Una y otra vez el independentismo ha repetido que es un movimiento que rechaza la violencia. Desde los encarcelamientos de los Jordis y de parte del Gobierno cesado de la Generalitat, ese argumento se ha reiterado insistentemente por boca de los excarcelados, de los huidos o de los que aún siguen en prisión. Convertido ya en un mantra cansino, el presunto pacifismo se replica en tertulias, tuits y demás declaraciones miles de veces al día.

El color amarillo y la proliferación de lacitos en las redes y en la vida material es otro permanente recordatorio de la no violencia como arma política del independentismo. Con este símbolo se pretende dejar en evidencia que la política del Estado español es represora y opresora per se, hasta llegar a manifestar sin pudor alguno que España es una dictadura. Aún más, a los que no comulgan con esta fe nacionalista son tildados de inocentes o ignorantes, en el mejor de los casos.

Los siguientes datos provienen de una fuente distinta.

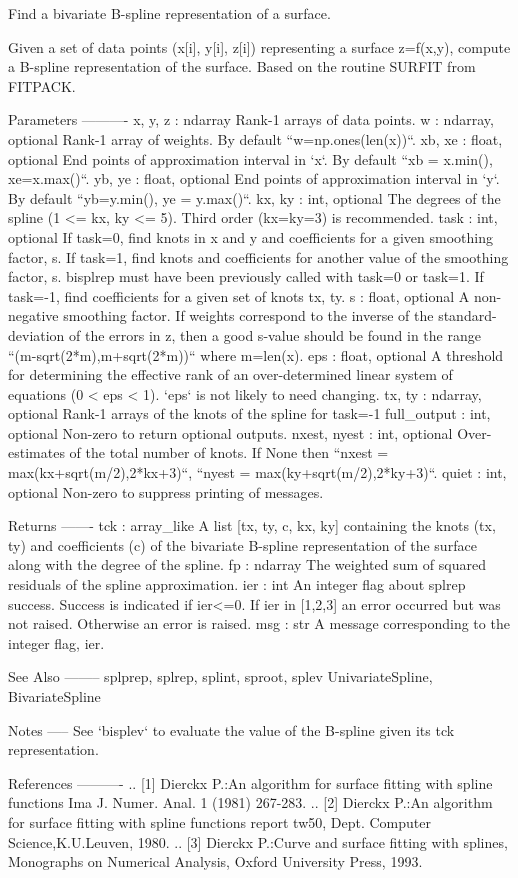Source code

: \begin{DoxyVerb}Find a bivariate B-spline representation of a surface.

Given a set of data points (x[i], y[i], z[i]) representing a surface
z=f(x,y), compute a B-spline representation of the surface. Based on
the routine SURFIT from FITPACK.

Parameters
----------
x, y, z : ndarray
    Rank-1 arrays of data points.
w : ndarray, optional
    Rank-1 array of weights. By default ``w=np.ones(len(x))``.
xb, xe : float, optional
    End points of approximation interval in `x`.
    By default ``xb = x.min(), xe=x.max()``.
yb, ye : float, optional
    End points of approximation interval in `y`.
    By default ``yb=y.min(), ye = y.max()``.
kx, ky : int, optional
    The degrees of the spline (1 <= kx, ky <= 5).
    Third order (kx=ky=3) is recommended.
task : int, optional
    If task=0, find knots in x and y and coefficients for a given
    smoothing factor, s.
    If task=1, find knots and coefficients for another value of the
    smoothing factor, s.  bisplrep must have been previously called
    with task=0 or task=1.
    If task=-1, find coefficients for a given set of knots tx, ty.
s : float, optional
    A non-negative smoothing factor.  If weights correspond
    to the inverse of the standard-deviation of the errors in z,
    then a good s-value should be found in the range
    ``(m-sqrt(2*m),m+sqrt(2*m))`` where m=len(x).
eps : float, optional
    A threshold for determining the effective rank of an
    over-determined linear system of equations (0 < eps < 1).
    `eps` is not likely to need changing.
tx, ty : ndarray, optional
    Rank-1 arrays of the knots of the spline for task=-1
full_output : int, optional
    Non-zero to return optional outputs.
nxest, nyest : int, optional
    Over-estimates of the total number of knots. If None then
    ``nxest = max(kx+sqrt(m/2),2*kx+3)``,
    ``nyest = max(ky+sqrt(m/2),2*ky+3)``.
quiet : int, optional
    Non-zero to suppress printing of messages.

Returns
-------
tck : array_like
    A list [tx, ty, c, kx, ky] containing the knots (tx, ty) and
    coefficients (c) of the bivariate B-spline representation of the
    surface along with the degree of the spline.
fp : ndarray
    The weighted sum of squared residuals of the spline approximation.
ier : int
    An integer flag about splrep success.  Success is indicated if
    ier<=0. If ier in [1,2,3] an error occurred but was not raised.
    Otherwise an error is raised.
msg : str
    A message corresponding to the integer flag, ier.

See Also
--------
splprep, splrep, splint, sproot, splev
UnivariateSpline, BivariateSpline

Notes
-----
See `bisplev` to evaluate the value of the B-spline given its tck
representation.

References
----------
.. [1] Dierckx P.:An algorithm for surface fitting with spline functions
   Ima J. Numer. Anal. 1 (1981) 267-283.
.. [2] Dierckx P.:An algorithm for surface fitting with spline functions
   report tw50, Dept. Computer Science,K.U.Leuven, 1980.
.. [3] Dierckx P.:Curve and surface fitting with splines, Monographs on
   Numerical Analysis, Oxford University Press, 1993.\end{DoxyVerb}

En su delirio anticolonialista el nacionalismo catalán se ha atrevido incluso a comparar a Junqueras con Gandhi. Cierto es que, como el activista indio, el líder de ERC ha pedido a sus fieles que apliquen la regla del amor a todos los ámbitos de la vida. De modo similar, ha manifestado estar dispuesto a “sacrificarse” como una forma de reivindicar la ley de la verdad sobre la naturaleza humana, con el fin de asegurar la colaboración del contrario. Como estamos viendo en estos últimos meses, dicha pretensión ha fracasado en parte o se ha aplazado, al no haberse alcanzado la revolución nacional, masiva y pacífica, que debía arrastrar hasta a los enemigos de Cataluña, los llamados colonos españoles.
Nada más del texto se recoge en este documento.